Me gustó aquel detalle. A él también. Quería contarme lo demás. Me invitó a ir a su piso de Dadar, y envió su coche Ambassador un día por la mañana temprano a recogerme. Las ventanas del coche tenían el tinte oscuro que se había puesto de moda en Bombay; había dos pequeños ventiladores de plástico que resultaban muy agradables, y en el salpicadero una imagen de Hanuman, la deidad que simboliza la fuerza.

Cuando me llevaron al piso, el señor Raote todavía estaba haciendo puja. Mientras esperaba, salí a la terraza y contemplé el panorama de norte a sur, la gran extensión de Bombay, inesperadamente verde desde aquella altura. Cuando terminó el puja, entré en el cuarto de estar y empezamos a hablar.

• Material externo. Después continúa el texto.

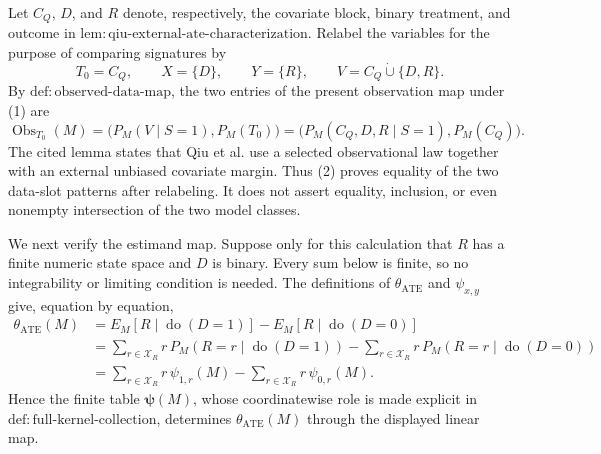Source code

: Let \(C_Q\), \(D\), and \(R\) denote, respectively, the covariate block, binary treatment, and outcome in \(\mathrm{lem:qiu\text{-}external\text{-}ate\text{-}characterization}\).  Relabel the variables for the purpose of comparing signatures by
\[
T_0=C_Q,\qquad X=\{D\},\qquad Y=\{R\},\qquad
V=C_Q\mathbin{\dot\cup}\{D,R\}.
\tag{1}
\]
By \(\mathrm{def:observed\text{-}data\text{-}map}\), the two entries of the present observation map under (1) are
\[
\operatorname{Obs}_{T_0}(M)
=\bigl(P_M(V\mid S=1),P_M(T_0)\bigr)
=\bigl(P_M(C_Q,D,R\mid S=1),P_M(C_Q)\bigr).
\tag{2}
\]
The cited lemma states that Qiu et al. use a selected observational law together with an external unbiased covariate margin.  Thus (2) proves equality of the two data-slot patterns after relabeling.  It does not assert equality, inclusion, or even nonempty intersection of the two model classes.

We next verify the estimand map.  Suppose only for this calculation that \(R\) has a finite numeric state space and \(D\) is binary.  Every sum below is finite, so no integrability or limiting condition is needed.  The definitions of \(\theta_{\mathrm{ATE}}\) and \(\psi_{x,y}\) give, equation by equation,
\[
\begin{aligned}
\theta_{\mathrm{ATE}}(M)
&=E_M[R\mid\operatorname{do}(D=1)]
  -E_M[R\mid\operatorname{do}(D=0)]\\
&=\sum_{r\in\mathcal X_R}r\,
  P_M(R=r\mid\operatorname{do}(D=1))
  -\sum_{r\in\mathcal X_R}r\,
  P_M(R=r\mid\operatorname{do}(D=0))\\
&=\sum_{r\in\mathcal X_R}r\,\psi_{1,r}(M)
  -\sum_{r\in\mathcal X_R}r\,\psi_{0,r}(M).
\end{aligned}
\tag{3}
\]
Hence the finite table \(\boldsymbol\psi(M)\), whose coordinatewise role is made explicit in \(\mathrm{def:full\text{-}kernel\text{-}collection}\), determines \(\theta_{\mathrm{ATE}}(M)\) through the displayed linear map.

—Cuando nací, mi padre trabajaba de mecánico en All-India Radio, AIR. Era 1944. Ganaba trescientas rupias al mes. Era suficiente. Me crié considerándome de clase media baja. No teníamos lujos, pero sí lo suficiente para comer. Por la mañana tomábamos una especie de trigo que se pone en remojo, satva. Da mucha energía. Se necesitan dos horas para prepararlo.

»Estudié hasta la enseñanza secundaria, en márata. Después empecé con la enseñanza superior. Más o menos por entonces, mi padre dejó de trabajar en AIR, y se dedicó a hacer chapuzas. Sus ingresos descendieron enormemente. Ganaba entre setenta y cinco y noventa rupias al mes trabajando de carpintero en el estudio de cine, muchas horas al día.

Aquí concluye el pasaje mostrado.